__WORK TO BE COMPLETED__. The reply should hold only the lines below from the one with "ES6에서 비동기 처리를" to the end, each copied exactly.
------------------------
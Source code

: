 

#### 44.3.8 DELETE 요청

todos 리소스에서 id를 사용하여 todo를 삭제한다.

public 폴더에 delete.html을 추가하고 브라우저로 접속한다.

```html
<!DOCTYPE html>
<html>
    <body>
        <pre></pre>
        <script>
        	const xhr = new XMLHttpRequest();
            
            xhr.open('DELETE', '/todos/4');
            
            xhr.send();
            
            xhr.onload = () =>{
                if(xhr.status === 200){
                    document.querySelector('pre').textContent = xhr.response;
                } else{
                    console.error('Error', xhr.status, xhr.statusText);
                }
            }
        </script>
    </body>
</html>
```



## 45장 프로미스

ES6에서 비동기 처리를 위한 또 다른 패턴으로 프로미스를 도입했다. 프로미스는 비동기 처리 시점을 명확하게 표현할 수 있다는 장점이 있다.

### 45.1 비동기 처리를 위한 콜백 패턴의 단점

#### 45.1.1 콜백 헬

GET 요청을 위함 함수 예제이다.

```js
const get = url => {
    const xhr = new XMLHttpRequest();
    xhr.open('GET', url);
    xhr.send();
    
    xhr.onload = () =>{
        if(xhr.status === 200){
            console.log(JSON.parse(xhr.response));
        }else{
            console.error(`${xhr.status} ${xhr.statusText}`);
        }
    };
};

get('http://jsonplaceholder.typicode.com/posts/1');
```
------------------------
__EXERCISE SOLUTION__.
ES6에서 비동기 처리를 위한 또 다른 패턴으로 프로미스를 도입했다. 프로미스는 비동기 처리 시점을 명확하게 표현할 수 있다는 장점이 있다.

### 45.1 비동기 처리를 위한 콜백 패턴의 단점

#### 45.1.1 콜백 헬

GET 요청을 위함 함수 예제이다.

```js
const get = url => {
    const xhr = new XMLHttpRequest();
    xhr.open('GET', url);
    xhr.send();
    
    xhr.onload = () =>{
        if(xhr.status === 200){
            console.log(JSON.parse(xhr.response));
        }else{
            console.error(`${xhr.status} ${xhr.statusText}`);
        }
    };
};

get('http://jsonplaceholder.typicode.com/posts/1');
```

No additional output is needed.